Writing as: Ronald Chartham, Ronald Seth
Ronald Sydney Seth (5 June 1911 – 1 February 1985) [is] an English writer who used the surname Chartham for his activity as a sexologist and the surname Seth for books about travel and espionage.
As a child Seth was a chorister at Ely Cathedral and a King's Scholar at King's Ely. He was educated at Cambridge University. Appointed Professor of Literature at the University of Tallinn, Estonia, Seth returned to London at the start of World War II, joining the BBC and helping to start the Monitoring Intelligence Bureau. In 1941 he was commissioned into the Royal Air Force and in 1942 joined the Special Operations Executive. Parachuted into Estonia, he was captured by and later defected to the Germans. He was trained by the Sicherheitsdienst (the SS intelligence agency) as an agent for a mission to Britain.
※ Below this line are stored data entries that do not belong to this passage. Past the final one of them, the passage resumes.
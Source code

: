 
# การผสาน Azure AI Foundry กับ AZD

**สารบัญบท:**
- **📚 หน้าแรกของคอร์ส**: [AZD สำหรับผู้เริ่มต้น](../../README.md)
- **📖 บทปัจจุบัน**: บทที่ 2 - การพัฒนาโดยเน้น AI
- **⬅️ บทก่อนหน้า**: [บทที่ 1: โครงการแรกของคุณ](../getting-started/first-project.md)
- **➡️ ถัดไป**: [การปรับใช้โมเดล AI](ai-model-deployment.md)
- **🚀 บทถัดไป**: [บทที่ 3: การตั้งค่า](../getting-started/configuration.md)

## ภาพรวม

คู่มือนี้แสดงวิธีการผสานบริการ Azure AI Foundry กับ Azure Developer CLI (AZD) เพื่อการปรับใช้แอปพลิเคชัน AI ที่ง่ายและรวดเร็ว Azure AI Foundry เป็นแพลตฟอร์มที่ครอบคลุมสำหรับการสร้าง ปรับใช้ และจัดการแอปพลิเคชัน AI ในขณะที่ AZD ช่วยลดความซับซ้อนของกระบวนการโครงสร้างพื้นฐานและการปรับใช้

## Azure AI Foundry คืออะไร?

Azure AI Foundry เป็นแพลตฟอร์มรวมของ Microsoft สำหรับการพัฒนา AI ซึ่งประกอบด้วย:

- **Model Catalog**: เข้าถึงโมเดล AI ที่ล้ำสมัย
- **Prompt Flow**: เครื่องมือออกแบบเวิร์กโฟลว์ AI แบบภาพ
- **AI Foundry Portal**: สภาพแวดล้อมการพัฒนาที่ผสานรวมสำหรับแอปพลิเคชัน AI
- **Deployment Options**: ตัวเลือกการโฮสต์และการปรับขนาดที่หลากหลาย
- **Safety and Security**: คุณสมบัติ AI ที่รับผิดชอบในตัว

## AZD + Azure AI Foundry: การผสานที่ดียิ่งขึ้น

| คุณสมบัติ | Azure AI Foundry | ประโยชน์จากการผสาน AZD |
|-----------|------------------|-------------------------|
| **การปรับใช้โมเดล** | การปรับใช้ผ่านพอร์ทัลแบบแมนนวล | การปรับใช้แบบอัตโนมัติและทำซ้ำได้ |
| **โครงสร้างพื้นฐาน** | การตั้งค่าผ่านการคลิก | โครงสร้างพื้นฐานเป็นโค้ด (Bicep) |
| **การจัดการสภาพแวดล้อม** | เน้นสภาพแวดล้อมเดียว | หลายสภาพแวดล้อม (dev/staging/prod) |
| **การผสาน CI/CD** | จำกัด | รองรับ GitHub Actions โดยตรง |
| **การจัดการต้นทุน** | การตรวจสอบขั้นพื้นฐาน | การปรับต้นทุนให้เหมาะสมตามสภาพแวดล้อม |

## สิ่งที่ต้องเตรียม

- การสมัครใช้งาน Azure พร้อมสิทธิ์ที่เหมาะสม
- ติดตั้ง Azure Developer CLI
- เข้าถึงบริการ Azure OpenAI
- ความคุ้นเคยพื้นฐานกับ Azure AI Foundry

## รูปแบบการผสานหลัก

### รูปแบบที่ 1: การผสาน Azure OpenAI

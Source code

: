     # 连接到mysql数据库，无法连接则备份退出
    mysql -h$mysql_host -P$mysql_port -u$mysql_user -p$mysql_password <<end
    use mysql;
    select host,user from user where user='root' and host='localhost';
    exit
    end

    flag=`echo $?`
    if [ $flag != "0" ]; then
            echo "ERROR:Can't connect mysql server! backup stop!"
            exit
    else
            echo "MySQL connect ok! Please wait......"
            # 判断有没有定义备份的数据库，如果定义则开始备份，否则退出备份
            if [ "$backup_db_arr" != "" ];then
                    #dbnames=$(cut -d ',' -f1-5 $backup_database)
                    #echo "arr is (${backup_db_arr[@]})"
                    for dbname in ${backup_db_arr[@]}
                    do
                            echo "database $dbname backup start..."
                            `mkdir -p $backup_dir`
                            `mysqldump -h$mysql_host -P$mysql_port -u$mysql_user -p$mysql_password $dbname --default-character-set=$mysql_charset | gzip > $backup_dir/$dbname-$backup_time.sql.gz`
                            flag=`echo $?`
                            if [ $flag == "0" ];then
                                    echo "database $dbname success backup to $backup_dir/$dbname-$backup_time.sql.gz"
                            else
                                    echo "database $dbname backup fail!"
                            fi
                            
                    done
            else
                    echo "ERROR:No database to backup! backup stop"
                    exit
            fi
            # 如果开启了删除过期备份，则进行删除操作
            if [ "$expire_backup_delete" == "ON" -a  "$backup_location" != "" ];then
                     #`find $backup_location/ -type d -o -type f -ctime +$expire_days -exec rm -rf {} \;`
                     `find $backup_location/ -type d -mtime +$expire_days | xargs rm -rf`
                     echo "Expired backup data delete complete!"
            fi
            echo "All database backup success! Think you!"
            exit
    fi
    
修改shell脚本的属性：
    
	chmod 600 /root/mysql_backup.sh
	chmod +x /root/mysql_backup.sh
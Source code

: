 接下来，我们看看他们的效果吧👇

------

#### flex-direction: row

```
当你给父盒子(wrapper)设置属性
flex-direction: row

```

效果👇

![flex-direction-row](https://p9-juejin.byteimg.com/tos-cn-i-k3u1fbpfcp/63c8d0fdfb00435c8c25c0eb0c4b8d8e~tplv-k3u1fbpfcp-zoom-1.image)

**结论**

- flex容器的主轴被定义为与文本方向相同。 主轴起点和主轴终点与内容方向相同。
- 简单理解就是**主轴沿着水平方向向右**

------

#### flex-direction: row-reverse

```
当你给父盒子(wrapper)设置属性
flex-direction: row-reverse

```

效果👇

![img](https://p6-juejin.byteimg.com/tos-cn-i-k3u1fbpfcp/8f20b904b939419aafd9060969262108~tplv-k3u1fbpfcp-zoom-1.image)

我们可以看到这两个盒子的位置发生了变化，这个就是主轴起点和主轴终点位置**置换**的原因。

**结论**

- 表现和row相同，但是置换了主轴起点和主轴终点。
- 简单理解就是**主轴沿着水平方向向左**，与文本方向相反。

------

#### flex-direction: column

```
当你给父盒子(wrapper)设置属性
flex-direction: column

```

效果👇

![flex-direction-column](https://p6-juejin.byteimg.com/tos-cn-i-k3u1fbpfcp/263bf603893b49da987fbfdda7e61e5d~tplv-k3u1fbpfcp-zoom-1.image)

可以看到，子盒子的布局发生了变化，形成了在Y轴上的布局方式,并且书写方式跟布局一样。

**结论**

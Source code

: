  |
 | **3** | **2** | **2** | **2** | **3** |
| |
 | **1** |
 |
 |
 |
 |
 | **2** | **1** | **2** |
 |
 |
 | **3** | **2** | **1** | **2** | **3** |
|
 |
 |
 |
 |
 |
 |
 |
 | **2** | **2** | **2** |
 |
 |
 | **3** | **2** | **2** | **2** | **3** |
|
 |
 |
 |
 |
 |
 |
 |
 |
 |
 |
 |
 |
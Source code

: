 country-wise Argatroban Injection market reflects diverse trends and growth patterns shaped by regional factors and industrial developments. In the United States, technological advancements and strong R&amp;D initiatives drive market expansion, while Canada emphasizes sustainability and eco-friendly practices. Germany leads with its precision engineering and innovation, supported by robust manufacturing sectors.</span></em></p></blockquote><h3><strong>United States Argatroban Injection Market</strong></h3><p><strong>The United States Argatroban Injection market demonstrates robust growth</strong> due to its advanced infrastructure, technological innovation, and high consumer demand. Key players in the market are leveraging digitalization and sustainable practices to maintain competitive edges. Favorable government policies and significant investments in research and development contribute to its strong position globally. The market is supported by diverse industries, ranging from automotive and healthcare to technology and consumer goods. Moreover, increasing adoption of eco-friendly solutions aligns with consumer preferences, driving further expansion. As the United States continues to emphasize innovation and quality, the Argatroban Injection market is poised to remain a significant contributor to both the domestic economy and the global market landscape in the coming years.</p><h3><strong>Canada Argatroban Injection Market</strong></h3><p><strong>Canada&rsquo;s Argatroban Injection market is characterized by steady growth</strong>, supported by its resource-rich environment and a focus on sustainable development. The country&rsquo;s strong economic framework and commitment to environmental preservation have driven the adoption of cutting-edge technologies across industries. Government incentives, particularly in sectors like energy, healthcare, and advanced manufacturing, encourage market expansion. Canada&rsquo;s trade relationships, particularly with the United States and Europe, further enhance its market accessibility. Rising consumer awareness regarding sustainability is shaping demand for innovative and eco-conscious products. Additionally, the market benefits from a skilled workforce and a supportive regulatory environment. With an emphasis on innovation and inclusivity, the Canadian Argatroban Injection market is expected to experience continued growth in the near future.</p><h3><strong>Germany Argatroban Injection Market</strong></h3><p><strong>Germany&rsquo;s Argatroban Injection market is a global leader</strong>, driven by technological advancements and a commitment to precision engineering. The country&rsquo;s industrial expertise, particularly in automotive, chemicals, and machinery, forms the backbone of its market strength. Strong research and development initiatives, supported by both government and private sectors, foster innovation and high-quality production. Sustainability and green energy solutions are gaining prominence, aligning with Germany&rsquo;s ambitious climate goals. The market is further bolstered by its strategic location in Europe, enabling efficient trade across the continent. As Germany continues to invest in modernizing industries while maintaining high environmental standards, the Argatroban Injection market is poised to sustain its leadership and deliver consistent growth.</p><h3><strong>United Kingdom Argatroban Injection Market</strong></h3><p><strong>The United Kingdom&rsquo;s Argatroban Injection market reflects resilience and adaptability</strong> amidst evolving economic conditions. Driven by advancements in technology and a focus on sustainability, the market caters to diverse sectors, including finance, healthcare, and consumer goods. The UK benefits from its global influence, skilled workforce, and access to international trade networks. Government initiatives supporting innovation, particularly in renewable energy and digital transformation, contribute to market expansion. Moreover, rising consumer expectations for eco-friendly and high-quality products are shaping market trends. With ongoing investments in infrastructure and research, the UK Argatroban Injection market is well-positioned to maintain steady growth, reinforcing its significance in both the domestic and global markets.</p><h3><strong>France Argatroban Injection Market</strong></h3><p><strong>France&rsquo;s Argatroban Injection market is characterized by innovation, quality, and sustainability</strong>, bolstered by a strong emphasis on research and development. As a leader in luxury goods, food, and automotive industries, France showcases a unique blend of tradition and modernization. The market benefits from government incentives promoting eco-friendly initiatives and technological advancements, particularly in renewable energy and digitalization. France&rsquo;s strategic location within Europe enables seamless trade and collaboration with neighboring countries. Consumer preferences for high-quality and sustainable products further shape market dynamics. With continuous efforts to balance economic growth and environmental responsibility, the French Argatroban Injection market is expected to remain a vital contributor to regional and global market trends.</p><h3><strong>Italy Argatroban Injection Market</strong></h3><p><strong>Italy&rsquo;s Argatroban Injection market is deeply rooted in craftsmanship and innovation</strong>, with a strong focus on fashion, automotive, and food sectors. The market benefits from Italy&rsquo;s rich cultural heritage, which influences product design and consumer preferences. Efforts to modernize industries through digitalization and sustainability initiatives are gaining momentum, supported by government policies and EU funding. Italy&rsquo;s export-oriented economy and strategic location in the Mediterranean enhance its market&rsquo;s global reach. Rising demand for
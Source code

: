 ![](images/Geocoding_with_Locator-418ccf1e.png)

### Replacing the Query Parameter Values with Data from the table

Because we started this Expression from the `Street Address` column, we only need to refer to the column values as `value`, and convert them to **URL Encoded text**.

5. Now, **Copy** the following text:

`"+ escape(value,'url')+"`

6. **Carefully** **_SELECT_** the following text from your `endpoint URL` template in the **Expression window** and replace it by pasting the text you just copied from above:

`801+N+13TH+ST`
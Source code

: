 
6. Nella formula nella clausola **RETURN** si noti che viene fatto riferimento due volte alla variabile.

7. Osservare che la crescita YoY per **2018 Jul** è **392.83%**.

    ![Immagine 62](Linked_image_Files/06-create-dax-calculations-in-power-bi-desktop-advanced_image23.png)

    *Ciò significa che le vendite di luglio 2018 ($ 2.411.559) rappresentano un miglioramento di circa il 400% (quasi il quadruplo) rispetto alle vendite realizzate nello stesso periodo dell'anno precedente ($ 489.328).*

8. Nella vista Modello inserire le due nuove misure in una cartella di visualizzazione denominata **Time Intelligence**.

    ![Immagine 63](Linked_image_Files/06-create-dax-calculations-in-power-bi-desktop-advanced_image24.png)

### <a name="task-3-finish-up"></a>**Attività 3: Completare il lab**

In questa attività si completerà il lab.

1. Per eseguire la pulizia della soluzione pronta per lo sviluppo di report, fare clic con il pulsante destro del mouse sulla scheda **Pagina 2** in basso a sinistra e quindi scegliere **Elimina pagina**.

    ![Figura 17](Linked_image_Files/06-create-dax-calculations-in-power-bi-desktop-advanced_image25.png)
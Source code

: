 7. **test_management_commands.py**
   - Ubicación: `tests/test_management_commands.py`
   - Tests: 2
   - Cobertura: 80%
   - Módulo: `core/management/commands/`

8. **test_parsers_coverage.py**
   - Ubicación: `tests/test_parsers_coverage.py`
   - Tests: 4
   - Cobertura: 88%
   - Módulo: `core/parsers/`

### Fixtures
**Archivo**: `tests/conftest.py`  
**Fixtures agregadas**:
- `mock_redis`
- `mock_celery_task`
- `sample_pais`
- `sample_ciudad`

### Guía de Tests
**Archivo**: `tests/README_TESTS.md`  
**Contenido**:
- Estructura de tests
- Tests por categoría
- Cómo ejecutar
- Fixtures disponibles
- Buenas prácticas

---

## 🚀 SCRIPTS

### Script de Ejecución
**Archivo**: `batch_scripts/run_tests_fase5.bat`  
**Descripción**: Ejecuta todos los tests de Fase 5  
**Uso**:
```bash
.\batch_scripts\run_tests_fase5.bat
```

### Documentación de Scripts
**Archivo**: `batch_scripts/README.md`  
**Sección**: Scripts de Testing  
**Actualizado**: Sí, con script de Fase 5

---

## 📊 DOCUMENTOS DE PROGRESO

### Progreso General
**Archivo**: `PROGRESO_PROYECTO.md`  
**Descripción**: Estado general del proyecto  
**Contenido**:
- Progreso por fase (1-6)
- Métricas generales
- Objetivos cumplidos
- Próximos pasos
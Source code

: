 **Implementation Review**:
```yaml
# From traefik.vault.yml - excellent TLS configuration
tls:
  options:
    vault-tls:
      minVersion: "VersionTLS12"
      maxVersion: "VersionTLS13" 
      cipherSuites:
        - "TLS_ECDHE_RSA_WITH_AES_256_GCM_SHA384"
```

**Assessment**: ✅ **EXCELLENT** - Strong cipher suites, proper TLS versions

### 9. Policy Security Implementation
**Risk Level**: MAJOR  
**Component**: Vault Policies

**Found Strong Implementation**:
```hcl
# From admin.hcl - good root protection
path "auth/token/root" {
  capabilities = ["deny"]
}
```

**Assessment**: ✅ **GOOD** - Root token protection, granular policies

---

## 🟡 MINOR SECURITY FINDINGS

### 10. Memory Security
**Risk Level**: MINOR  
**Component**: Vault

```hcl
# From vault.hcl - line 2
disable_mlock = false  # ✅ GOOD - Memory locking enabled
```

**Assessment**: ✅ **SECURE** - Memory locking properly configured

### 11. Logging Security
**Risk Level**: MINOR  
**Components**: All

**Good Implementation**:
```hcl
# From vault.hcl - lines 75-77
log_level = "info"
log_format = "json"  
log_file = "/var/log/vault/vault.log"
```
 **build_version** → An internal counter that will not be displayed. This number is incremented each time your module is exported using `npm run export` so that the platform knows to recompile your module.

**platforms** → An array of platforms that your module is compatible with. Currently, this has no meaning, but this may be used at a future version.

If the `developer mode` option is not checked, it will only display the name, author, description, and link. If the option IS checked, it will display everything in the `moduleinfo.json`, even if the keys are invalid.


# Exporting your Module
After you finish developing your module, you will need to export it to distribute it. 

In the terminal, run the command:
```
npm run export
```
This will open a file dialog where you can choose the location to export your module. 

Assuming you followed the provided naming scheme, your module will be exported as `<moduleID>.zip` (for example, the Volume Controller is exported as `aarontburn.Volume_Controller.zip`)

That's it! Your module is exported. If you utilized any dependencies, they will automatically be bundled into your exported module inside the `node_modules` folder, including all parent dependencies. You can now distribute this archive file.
He spent most of the rest of the war as an informer in the Oflag 79 prisoner-of-war camp, but in April 1945 was entrusted with a message of peace by Heinrich Himmler (head of the SS), which he carried to London via Switzerland.
Seth's career included teaching and counselling in European universities, lecturing to British university students on "How to Enjoy Sex" and serving as a counsellor in his own London clinic. He was an editorial consultant to Forum: The International Journal of Human Relations. During the 1970s, he lived in Malta with his second wife, Barbara McAdam Seth.